▶ [Records for the task]
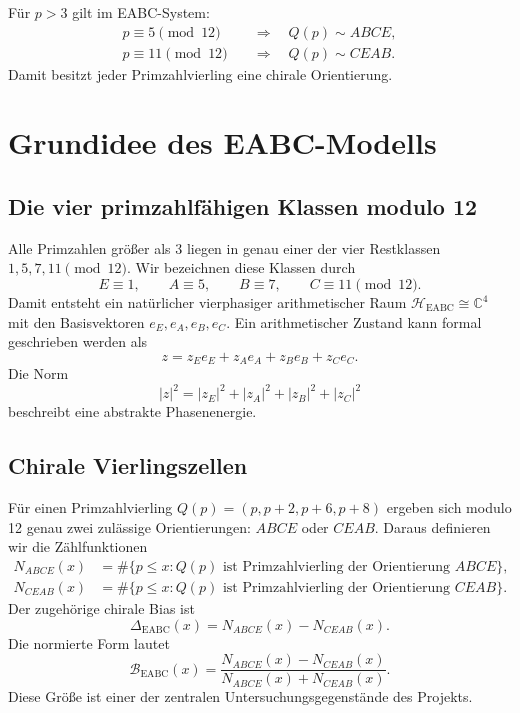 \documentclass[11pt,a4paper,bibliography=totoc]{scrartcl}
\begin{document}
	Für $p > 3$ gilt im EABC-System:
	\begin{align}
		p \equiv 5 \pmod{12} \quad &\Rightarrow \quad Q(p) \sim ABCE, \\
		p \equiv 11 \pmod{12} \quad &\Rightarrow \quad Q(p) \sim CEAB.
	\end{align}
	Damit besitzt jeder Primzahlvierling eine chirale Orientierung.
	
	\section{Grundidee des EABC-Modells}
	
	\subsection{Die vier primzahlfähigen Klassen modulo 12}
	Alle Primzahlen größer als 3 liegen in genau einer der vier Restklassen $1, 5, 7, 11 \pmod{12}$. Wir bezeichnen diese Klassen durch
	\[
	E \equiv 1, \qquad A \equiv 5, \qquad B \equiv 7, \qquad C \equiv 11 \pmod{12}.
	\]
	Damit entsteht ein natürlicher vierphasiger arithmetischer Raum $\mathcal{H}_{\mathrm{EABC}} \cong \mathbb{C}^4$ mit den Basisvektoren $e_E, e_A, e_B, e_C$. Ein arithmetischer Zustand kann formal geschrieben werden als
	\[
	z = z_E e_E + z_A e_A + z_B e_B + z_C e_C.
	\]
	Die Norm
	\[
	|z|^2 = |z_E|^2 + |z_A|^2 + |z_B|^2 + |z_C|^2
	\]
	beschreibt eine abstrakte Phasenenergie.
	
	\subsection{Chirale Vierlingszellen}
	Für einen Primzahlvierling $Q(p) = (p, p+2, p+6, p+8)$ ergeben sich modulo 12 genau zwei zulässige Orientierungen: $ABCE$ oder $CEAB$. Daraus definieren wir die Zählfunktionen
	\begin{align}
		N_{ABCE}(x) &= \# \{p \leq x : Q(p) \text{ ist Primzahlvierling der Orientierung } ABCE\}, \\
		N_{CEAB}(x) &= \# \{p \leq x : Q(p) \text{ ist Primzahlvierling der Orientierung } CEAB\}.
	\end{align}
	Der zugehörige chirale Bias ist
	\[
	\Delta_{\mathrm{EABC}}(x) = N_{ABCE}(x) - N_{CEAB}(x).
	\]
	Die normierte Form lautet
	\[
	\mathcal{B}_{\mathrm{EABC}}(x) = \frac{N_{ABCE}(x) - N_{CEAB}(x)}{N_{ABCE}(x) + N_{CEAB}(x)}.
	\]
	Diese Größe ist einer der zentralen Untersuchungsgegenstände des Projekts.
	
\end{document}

▶ [What to do]
Repeat the material above word for word and skip every image in it.

▶ [Answer to this problem]
 \documentclass[11pt,a4paper,bibliography=totoc]{scrartcl}
\begin{document}
	Für $p > 3$ gilt im EABC-System:
	\begin{align}
		p \equiv 5 \pmod{12} \quad &\Rightarrow \quad Q(p) \sim ABCE, \\
		p \equiv 11 \pmod{12} \quad &\Rightarrow \quad Q(p) \sim CEAB.
	\end{align}
	Damit besitzt jeder Primzahlvierling eine chirale Orientierung.
	
	\section{Grundidee des EABC-Modells}
	
	\subsection{Die vier primzahlfähigen Klassen modulo 12}
	Alle Primzahlen größer als 3 liegen in genau einer der vier Restklassen $1, 5, 7, 11 \pmod{12}$. Wir bezeichnen diese Klassen durch
	\[
	E \equiv 1, \qquad A \equiv 5, \qquad B \equiv 7, \qquad C \equiv 11 \pmod{12}.
	\]
	Damit entsteht ein natürlicher vierphasiger arithmetischer Raum $\mathcal{H}_{\mathrm{EABC}} \cong \mathbb{C}^4$ mit den Basisvektoren $e_E, e_A, e_B, e_C$. Ein arithmetischer Zustand kann formal geschrieben werden als
	\[
	z = z_E e_E + z_A e_A + z_B e_B + z_C e_C.
	\]
	Die Norm
	\[
	|z|^2 = |z_E|^2 + |z_A|^2 + |z_B|^2 + |z_C|^2
	\]
	beschreibt eine abstrakte Phasenenergie.
	
	\subsection{Chirale Vierlingszellen}
	Für einen Primzahlvierling $Q(p) = (p, p+2, p+6, p+8)$ ergeben sich modulo 12 genau zwei zulässige Orientierungen: $ABCE$ oder $CEAB$. Daraus definieren wir die Zählfunktionen
	\begin{align}
		N_{ABCE}(x) &= \# \{p \leq x : Q(p) \text{ ist Primzahlvierling der Orientierung } ABCE\}, \\
		N_{CEAB}(x) &= \# \{p \leq x : Q(p) \text{ ist Primzahlvierling der Orientierung } CEAB\}.
	\end{align}
	Der zugehörige chirale Bias ist
	\[
	\Delta_{\mathrm{EABC}}(x) = N_{ABCE}(x) - N_{CEAB}(x).
	\]
	Die normierte Form lautet
	\[
	\mathcal{B}_{\mathrm{EABC}}(x) = \frac{N_{ABCE}(x) - N_{CEAB}(x)}{N_{ABCE}(x) + N_{CEAB}(x)}.
	\]
	Diese Größe ist einer der zentralen Untersuchungsgegenstände des Projekts.
	
\end{document}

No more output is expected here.